跳到主要内容

Container Node Frequently Asked Questions

1. Container Node Bootup Issues

1.1. Image pulling, expected to take xx minutes

  • When a custom image is just built, the image cache is still being created. Using the image immediately will trigger image pulling during bootup.

  • If a custom image is unused for 30 days, the image cache will be cleared automatically. Using it again will trigger image pulling during bootup.

Image Cache Concepts:

  • Image caches are prebuilt to speed up developer machine bootup by avoiding pulling images at bootup.

  • Public images provided by Bohrium already have persistent image caches built. Using public images will boot up without extra image pulling.

  • Custom images are generated when building images for developer machines. When booting up with custom images, note the following:

    • Image cache building starts after the image is built. Cache building usually takes 10-30 mins depending on image size. Bootup will pull the image if cache building failed, causing longer bootup time. It's recommended to wait 30 mins before using the image to boot up.

    • Image cache expires after 30 days of no usage. Subsequent bootup will pull the image again and rebuild the cache asynchronously after bootup (so if cache is missing, after successful bootup using the image, wait awhile more before booting up more machines with it).

1.2. Billing during image pulling.

Billing starts once remote machine resources are allocated, even if still pulling image.

1.3. Bootup duration

  • With cached image, bootup usually takes 20-40s.

  • Average bootup time is around 20s for CPU machines.

  • Average bootup time is around 40s for GPU machines, due to extra preparation of GPU drivers.

    • During resource scarcity, GPU machine bootup could take 1-5 mins.
  • Mounting datasets adds 2-4s extra delay, regardless of dataset count. Only one extra delay.

2. Container Node Terminal Usage Issues

2.1. Unable to SSH into developer machine, can only access via web shell

  • Please confirm if the image contains components that support SSH functionality. Images created via "Add Public Image" are usually public images from DockerHub which typically do not have SSH login components pre-installed.

  • SSH component installation guide: See "Building Custom Images by Pulling from Public Network" section.

2.2. ssh root@domain login failed

  • Log into the machine via web shell and ensure sshd is installed correctly.

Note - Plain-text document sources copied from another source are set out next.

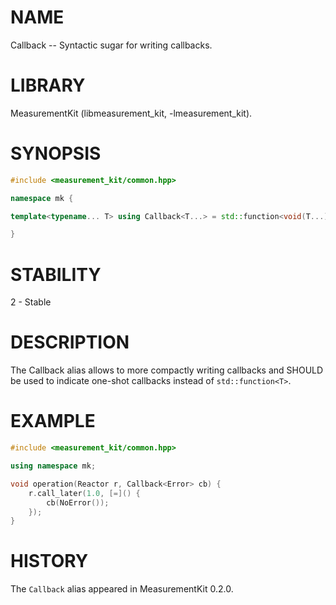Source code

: # NAME
Callback -- Syntactic sugar for writing callbacks.

# LIBRARY
MeasurementKit (libmeasurement_kit, -lmeasurement_kit).

# SYNOPSIS
```C++
#include <measurement_kit/common.hpp>

namespace mk {

template<typename... T> using Callback<T...> = std::function<void(T...)>;

}
```

# STABILITY
2 - Stable

# DESCRIPTION

The Callback alias allows to more compactly writing callbacks and SHOULD be
used to indicate one-shot callbacks instead of `std::function<T>`.

# EXAMPLE

```C++
#include <measurement_kit/common.hpp>

using namespace mk;

void operation(Reactor r, Callback<Error> cb) {
    r.call_later(1.0, [=]() {
        cb(NoError());
    });
}
```

# HISTORY

The `Callback` alias appeared in MeasurementKit 0.2.0.
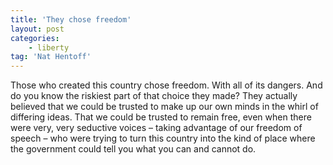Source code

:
 ```yaml
---
title: 'They chose freedom'
layout: post
categories:
    - liberty
tag: 'Nat Hentoff'
---
```


Those who created this country chose freedom. With all of its dangers. And do you know the riskiest part of that choice they made? They actually believed that we could be trusted to make up our own minds in the whirl of differing ideas. That we could be trusted to remain free, even when there were very, very seductive voices – taking advantage of our freedom of speech – who were trying to turn this country into the kind of place where the government could tell you what you can and cannot do.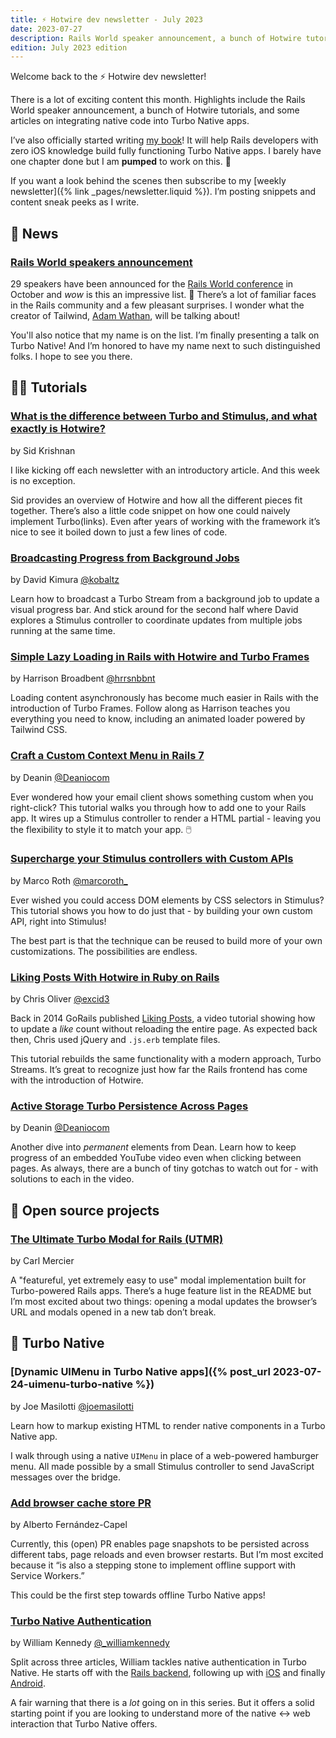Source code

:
 ```yaml
---
title: ⚡️ Hotwire dev newsletter - July 2023
date: 2023-07-27
description: Rails World speaker announcement, a bunch of Hotwire tutorials, and some articles on integrating native code into Turbo Native apps.
edition: July 2023 edition
---
```


Welcome back to the ⚡️ Hotwire dev newsletter!

There is a lot of exciting content this month. Highlights include the Rails World speaker announcement, a bunch of Hotwire tutorials, and some articles on integrating native code into Turbo Native apps.

I’ve also officially started writing [my book](https://twitter.com/joemasilotti/status/1682440004570857473)! It will help Rails developers with zero iOS knowledge build fully functioning Turbo Native apps. I barely have one chapter done but I am **pumped** to work on this. 💪

If you want a look behind the scenes then subscribe to my [weekly newsletter]({% link _pages/newsletter.liquid %}). I’m posting snippets and content sneak peeks as I write.

## 📰 News

### [Rails World speakers announcement](https://rubyonrails.org/world/speakers)

29 speakers have been announced for the [Rails World conference](https://rubyonrails.org/world) in October and _wow_ is this an impressive list. 🤩 There’s a lot of familiar faces in the Rails community and a few pleasant surprises. I wonder what the creator of Tailwind, [Adam Wathan](https://twitter.com/adamwathan/status/1683538550518689792), will be talking about!

You'll also notice that my name is on the list. I’m finally presenting a talk on Turbo Native! And I’m honored to have my name next to such distinguished folks. I hope to see you there.

## 👩‍🎓 Tutorials

### [What is the difference between Turbo and Stimulus, and what exactly is Hotwire?](https://www.ducktypelabs.com/turbo-vs-stimulus/)

by Sid Krishnan

I like kicking off each newsletter with an introductory article. And this week is no exception.

Sid provides an overview of Hotwire and how all the different pieces fit together. There’s also a little code snippet on how one could naively implement Turbo(links). Even after years of working with the framework it’s nice to see it boiled down to just a few lines of code.

### [Broadcasting Progress from Background Jobs](https://www.driftingruby.com/episodes/broadcasting-progress-from-background-jobs)

by David Kimura [@kobaltz](https://twitter.com/kobaltz)

Learn how to broadcast a Turbo Stream from a background job to update a visual progress bar. And stick around for the second half where David explores a Stimulus controller to coordinate updates from multiple jobs running at the same time.

### [Simple Lazy Loading in Rails with Hotwire and Turbo Frames](https://railsnotes.xyz/blog/simple-lazy-loading-hotwire-turbo-frames-rails)

by Harrison Broadbent [@hrrsnbbnt](https://twitter.com/hrrsnbbnt?lang=en)

Loading content asynchronously has become much easier in Rails with the introduction of Turbo Frames. Follow along as Harrison teaches you everything you need to know, including an animated loader powered by Tailwind CSS.

### [Craft a Custom Context Menu in Rails 7](https://www.youtube.com/watch?v=39M7GHzZsG4)

by Deanin [@Deaniocom](https://twitter.com/deaniocom)

Ever wondered how your email client shows something custom when you right-click? This tutorial walks you through how to add one to your Rails app. It wires up a Stimulus controller to render a HTML partial - leaving you the flexibility to style it to match your app. 🖱️

### [Supercharge your Stimulus controllers with Custom APIs](https://marcoroth.dev/posts/supercharge-your-stimulus-controllers-with-custom-apis)

by Marco Roth [@marcoroth_](https://twitter.com/marcoroth_)

Ever wished you could access DOM elements by CSS selectors in Stimulus? This tutorial shows you how to do just that - by building your own custom API, right into Stimulus!

The best part is that the technique can be reused to build more of your own customizations. The possibilities are endless.

### [Liking Posts With Hotwire in Ruby on Rails](https://www.youtube.com/watch?v=vcjWe_Sc_Ck)

by Chris Oliver [@excid3](https://twitter.com/excid3)

Back in 2014 GoRails published [Liking Posts](https://gorails.com/episodes/liking-posts), a video tutorial showing how to update a *like* count without reloading the entire page. As expected back then, Chris used jQuery and `.js.erb` template files.

This tutorial rebuilds the same functionality with a modern approach, Turbo Streams. It’s great to recognize just how far the Rails frontend has come with the introduction of Hotwire.

### [Active Storage Turbo Persistence Across Pages](https://www.youtube.com/watch?v=h3zboEkzQ3Q)

by Deanin [@Deaniocom](https://twitter.com/deaniocom)

Another dive into _permanent_ elements from Dean. Learn how to keep progress of an embedded YouTube video even when clicking between pages. As always, there are a bunch of tiny gotchas to watch out for - with solutions to each in the video.

## 🐙 Open source projects

### [The Ultimate Turbo Modal for Rails (UTMR)](https://github.com/cmer/ultimate-turbo-modal)

by Carl Mercier

A "featureful, yet extremely easy to use" modal implementation built for Turbo-powered Rails apps. There’s a huge feature list in the README but I’m most excited about two things: opening a modal updates the browser’s URL and modals opened in a new tab don’t break.

## 📱 Turbo Native

### [Dynamic UIMenu in Turbo Native apps]({% post_url 2023-07-24-uimenu-turbo-native %})

by Joe Masilotti [@joemasilotti](https://twitter.com/joemasilotti)

Learn how to markup existing HTML to render native components in a Turbo Native app.

I walk through using a native `UIMenu` in place of a web-powered hamburger menu. All made possible by a small Stimulus controller to send JavaScript messages over the bridge.

### [Add browser cache store PR](https://github.com/hotwired/turbo/pull/949)

by Alberto Fernández-Capel

Currently, this (open) PR enables page snapshots to be persisted across different tabs, page reloads and even browser restarts. But I’m most excited because it “is also a stepping stone to implement offline support with Service Workers.”

This could be the first step towards offline Turbo Native apps!

### [Turbo Native Authentication](https://williamkennedy.ninja/turbo/2023/07/02/turbo-native-auth-rails/)

by William Kennedy [@\_williamkennedy](https://twitter.com/_williamkennedy)

Split across three articles, William tackles native authentication in Turbo Native. He starts off with the [Rails backend](https://williamkennedy.ninja/turbo/2023/07/02/turbo-native-auth-rails/), following up with [iOS](https://williamkennedy.ninja/turbo/2023/07/03/turbo-native-auth-ios/) and finally [Android](https://williamkennedy.ninja/turbo/2023/07/17/turbo-native-auth-android/).

A fair warning that there is a _lot_ going on in this series. But it offers a solid starting point if you are looking to understand more of the native ↔ web interaction that Turbo Native offers.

  • If a developer machine has been powered off for over 7 days, the domain name binding will expire. It will rebind after reboot, but there could be DNS propagation delays. Retry after 10-30mins. Use web shell first during this period.

2.3. Environment variables differ between SSH and web shell login

  • Web shell is like docker exec, inheriting dockerfile env vars.

    Composition: System env vars + /root/.bashrc vars

  • SSH refreshes /root/.bashrc, overwriting global vars.

    Composition: /root/.bashrc vars

2.4. Slow terminal response on container nodes

  • Check local network condition:

    • Check if on VPN which could cause access issues.

    • Access baidu.com to test speed.

  • Browser tabs after prolonged use could slow down. Try reconnecting.

  • Check if CPU intensive processes via top command:

    View process resource usage via top

    • If large files under current folder taking up CPU.

2.5. Frequent container node disconnections

  • Check local network condition:

    • Check if on VPN which could disconnect and reconnect.

    • Test network for abnormalities like router reboots, network switches etc.

    • Use mtr command to check packet loss when accessing node's domain.

  • Browser tabs after prolonged use could disconnect due to memory buildup. Try reconnecting.

3. Other Container Node Usage Issues

  • Ports 50001-50005 are open by default for public network access on developer machines.

  • GPU driver default version is 525 on developer machines. Cannot self-install or upgrade driver versions.

  • Cannot run docker within container developer machines due to security reasons.

  • Checking mounted datasets via df -h only shows one mountpoint. This is because mounted datasets are multiple but belong to one filesystem, so df -h does auto duplicate removal. Use df -a | grep bohr to view mountpoints.

4. Virtual Node Usage Issues

  • VM image sizes take up allocated system disk space.

  • Mounting datasets is unsupported.

  • Mounting shared disks is unsupported.